The top decision-making body of the of the Communist Party of China (CPC) vowed on Friday to “strengthen anti-monopoly efforts and prevent the disorderly expansion of capital” at its meeting to set priorities for economic work in 2021.
The December Politburo meeting is a traditional precursor to the Central Economic Work Conference, which is usually held a week later. The Politburo meeting sets the overall economic objectives, while the latter lays out the reform plans, industrial and fiscal objectives, as well as sometimes setting a monetary policy agenda.
“To strengthen anti-monopoly efforts and prevent the disorderly expansion of capital is a very important statement by the Politburo,” Xie Yunliang, chief macro analyst at Minsheng Securities, said in a commentary.
Several recent events indicate that stronger anti-monopoly measures are coming, he said.
In early November, Ant Group’s IPO was suspended after China’s banking industry regulator introduced a new micro-lending rule that would significantly affect its profitability.
In mid-November, the State Administration for Market Regulation (SAMR) issued a draft of the Anti-Monopoly Guidelines for the Platform Economy Sector, which was aimed at regulating the internet sector.
Last Friday, a commentary printed in the Communist Party’s top mouthpiece, the Peoples’ Daily, accused China’s capital-rich internet giants of taking jobs away from grocers by offering community group buy services. “Don’t care about only the traffic brought by a few bundles of cabbage and a few kilograms of fruit,” the commentary said.
“Putting the pieces together, we can see that change is in the wind.

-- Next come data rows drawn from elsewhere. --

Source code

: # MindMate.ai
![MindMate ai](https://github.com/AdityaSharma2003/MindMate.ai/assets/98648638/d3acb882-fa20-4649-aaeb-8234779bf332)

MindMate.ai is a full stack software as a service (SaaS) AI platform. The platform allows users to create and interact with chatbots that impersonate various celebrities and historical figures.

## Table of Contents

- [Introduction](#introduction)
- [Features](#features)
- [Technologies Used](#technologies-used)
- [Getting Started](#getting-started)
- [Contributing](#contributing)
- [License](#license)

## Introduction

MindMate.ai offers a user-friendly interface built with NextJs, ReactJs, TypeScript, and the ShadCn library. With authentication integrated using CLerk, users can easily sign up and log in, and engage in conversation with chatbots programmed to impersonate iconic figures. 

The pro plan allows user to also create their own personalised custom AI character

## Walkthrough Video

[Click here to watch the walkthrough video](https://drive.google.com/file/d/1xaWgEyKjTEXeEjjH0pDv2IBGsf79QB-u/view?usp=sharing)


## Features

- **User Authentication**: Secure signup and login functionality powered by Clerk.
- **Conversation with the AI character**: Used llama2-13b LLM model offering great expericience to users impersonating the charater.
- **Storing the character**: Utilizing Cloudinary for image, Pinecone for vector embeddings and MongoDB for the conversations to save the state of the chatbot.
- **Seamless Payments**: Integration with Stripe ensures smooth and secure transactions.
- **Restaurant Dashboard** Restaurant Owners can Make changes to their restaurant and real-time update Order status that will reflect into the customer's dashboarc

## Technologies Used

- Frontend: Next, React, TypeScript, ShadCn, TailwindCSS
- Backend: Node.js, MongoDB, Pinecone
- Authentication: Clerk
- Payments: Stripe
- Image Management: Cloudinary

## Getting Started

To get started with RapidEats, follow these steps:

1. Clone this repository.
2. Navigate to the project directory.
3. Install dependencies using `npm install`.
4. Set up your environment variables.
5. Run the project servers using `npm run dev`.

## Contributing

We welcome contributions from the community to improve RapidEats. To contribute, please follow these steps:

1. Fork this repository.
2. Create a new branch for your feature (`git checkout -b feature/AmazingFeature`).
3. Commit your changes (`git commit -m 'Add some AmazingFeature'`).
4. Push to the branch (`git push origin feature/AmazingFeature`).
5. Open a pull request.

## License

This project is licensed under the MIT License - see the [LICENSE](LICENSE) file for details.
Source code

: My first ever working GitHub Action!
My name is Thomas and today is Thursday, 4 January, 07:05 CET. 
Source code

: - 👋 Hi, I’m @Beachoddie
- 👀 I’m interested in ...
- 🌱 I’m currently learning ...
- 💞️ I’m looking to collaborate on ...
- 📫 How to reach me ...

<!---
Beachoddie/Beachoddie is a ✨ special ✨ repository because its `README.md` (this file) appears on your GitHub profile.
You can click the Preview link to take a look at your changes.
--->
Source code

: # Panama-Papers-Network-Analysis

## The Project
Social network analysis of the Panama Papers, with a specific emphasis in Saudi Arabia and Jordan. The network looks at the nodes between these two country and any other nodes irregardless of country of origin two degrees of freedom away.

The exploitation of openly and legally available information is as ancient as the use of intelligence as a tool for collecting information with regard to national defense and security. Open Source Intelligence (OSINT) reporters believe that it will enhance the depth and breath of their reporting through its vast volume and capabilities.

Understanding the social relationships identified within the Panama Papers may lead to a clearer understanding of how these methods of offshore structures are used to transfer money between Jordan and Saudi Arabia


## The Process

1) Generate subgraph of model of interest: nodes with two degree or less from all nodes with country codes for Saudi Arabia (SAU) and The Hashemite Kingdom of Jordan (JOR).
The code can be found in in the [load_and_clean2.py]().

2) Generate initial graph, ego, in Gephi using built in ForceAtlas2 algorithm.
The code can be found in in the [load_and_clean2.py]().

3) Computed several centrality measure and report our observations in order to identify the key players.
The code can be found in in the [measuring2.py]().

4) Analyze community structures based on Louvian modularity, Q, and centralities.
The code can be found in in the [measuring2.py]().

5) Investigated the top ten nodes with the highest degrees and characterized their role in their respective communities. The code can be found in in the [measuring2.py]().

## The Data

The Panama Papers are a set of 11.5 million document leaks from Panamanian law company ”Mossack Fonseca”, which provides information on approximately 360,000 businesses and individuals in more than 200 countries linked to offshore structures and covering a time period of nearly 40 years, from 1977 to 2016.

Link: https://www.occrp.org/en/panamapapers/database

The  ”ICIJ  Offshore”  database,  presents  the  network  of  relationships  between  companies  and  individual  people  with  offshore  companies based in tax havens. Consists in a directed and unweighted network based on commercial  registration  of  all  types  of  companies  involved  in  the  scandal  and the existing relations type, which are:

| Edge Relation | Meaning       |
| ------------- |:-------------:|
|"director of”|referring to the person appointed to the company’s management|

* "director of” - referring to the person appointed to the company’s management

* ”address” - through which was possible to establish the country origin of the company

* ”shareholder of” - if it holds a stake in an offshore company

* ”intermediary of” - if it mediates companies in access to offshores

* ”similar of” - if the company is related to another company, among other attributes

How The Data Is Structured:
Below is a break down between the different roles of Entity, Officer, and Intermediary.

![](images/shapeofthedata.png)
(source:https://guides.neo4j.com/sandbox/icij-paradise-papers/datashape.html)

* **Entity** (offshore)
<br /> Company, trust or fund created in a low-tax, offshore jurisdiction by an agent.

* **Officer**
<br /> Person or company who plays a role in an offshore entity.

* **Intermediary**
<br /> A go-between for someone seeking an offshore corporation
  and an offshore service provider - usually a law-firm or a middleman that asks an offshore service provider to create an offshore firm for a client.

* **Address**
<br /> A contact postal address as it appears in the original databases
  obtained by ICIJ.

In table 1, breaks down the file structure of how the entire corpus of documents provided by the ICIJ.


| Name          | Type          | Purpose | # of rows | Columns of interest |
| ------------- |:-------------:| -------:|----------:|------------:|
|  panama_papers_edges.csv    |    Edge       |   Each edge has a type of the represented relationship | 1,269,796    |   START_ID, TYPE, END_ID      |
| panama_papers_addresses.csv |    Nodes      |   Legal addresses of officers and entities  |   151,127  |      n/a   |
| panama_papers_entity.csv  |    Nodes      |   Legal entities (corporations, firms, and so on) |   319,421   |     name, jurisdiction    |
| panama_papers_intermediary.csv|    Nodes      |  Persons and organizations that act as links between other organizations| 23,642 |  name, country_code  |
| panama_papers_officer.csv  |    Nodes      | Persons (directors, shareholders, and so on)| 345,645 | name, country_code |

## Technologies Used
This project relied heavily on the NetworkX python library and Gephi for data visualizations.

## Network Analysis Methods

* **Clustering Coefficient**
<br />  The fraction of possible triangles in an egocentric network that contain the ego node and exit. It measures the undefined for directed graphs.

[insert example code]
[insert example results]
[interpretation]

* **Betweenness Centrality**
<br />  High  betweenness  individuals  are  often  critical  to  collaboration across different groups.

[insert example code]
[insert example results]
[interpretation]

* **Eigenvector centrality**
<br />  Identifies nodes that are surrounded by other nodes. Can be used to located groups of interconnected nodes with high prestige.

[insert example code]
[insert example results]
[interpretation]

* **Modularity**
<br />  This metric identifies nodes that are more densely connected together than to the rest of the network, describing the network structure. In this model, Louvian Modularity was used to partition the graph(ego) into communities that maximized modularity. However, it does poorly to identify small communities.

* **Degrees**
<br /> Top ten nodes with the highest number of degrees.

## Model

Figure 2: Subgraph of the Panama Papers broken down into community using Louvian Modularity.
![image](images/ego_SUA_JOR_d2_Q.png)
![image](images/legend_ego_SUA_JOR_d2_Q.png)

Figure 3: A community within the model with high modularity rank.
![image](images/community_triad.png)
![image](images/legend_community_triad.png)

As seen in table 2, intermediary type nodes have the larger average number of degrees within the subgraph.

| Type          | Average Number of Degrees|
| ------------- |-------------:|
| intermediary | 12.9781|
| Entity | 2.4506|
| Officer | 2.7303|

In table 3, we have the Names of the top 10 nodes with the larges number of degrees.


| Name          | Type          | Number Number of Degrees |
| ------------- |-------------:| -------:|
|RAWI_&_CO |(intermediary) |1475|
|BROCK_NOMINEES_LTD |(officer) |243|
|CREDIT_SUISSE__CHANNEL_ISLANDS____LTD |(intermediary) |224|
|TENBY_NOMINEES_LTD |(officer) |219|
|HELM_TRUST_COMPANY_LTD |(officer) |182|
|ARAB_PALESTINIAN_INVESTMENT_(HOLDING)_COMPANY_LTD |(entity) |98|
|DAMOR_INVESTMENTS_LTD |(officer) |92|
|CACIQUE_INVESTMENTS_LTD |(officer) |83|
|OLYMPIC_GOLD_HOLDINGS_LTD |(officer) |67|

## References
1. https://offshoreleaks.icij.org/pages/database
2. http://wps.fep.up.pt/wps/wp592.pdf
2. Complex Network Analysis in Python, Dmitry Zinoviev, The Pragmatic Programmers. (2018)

It is expected that corresponding regulatory measures will be introduced,” Xie said.
Fines and inquiries
To warn its internet giants that China would not tolerate monopolistic practices and to brace for increased scrutiny, the SAMR slapped fines and announced probes into deals involving Alibaba Group and Tencent Holdings.
SAMR said on Monday it would fine Alibaba, Tencent-backed China Literature and SF Express-backed Shenzhen Hive Box 500,000 yuan ($76,464) each for not reporting properly on past deals for anti-monopoly reviews.
The market regulator said it would also look into a merger announced in October between Huya Inc and DouYu International – firms that livestream games. Tencent is a major investor in both and the Chinese tech giant had pushed the deal.
“The fines for the three cases are a signal to society that anti-monopoly supervision in the Internet field will be strengthened,” the SAMR said, even as it acknowledged the fines were relatively small.
This is the first time that Beijing has fined an internet company for violating the 2008 anti-monopoly law for not properly reporting deals that should have been vetted by officials.
A cautious warning
SAMR’s action serves as a cautious warning to the tech conglomerates, not wanting to disrupt the market with strong actions taken against these conglomerates, the research team of Everbright Sun Hung Kai said in a note.
“The market regulator applied the lowest fines they possibly could, so the recipients could perhaps count themselves fortunate,” they said.
“If a company is found guilty of improper reporting of an acquisition that could cement a monopolistic market share in an industry, then the fines are either under 500,000 yuan but the company must reduce their holding, or [pay a fine of] 500,000 yuan and above. The regulator therefore chose the lowest possible fine that also would not require the companies to cut their holding.”
This event and the Politburo meeting agenda demonstrates a consensus among policymakers that the internet giants must be more closely regulated, and their monopolistic practices cracked down, as well as their financial arms being kept in close check to manage systemic risk concerns, Everbright Sun Hung Kai said.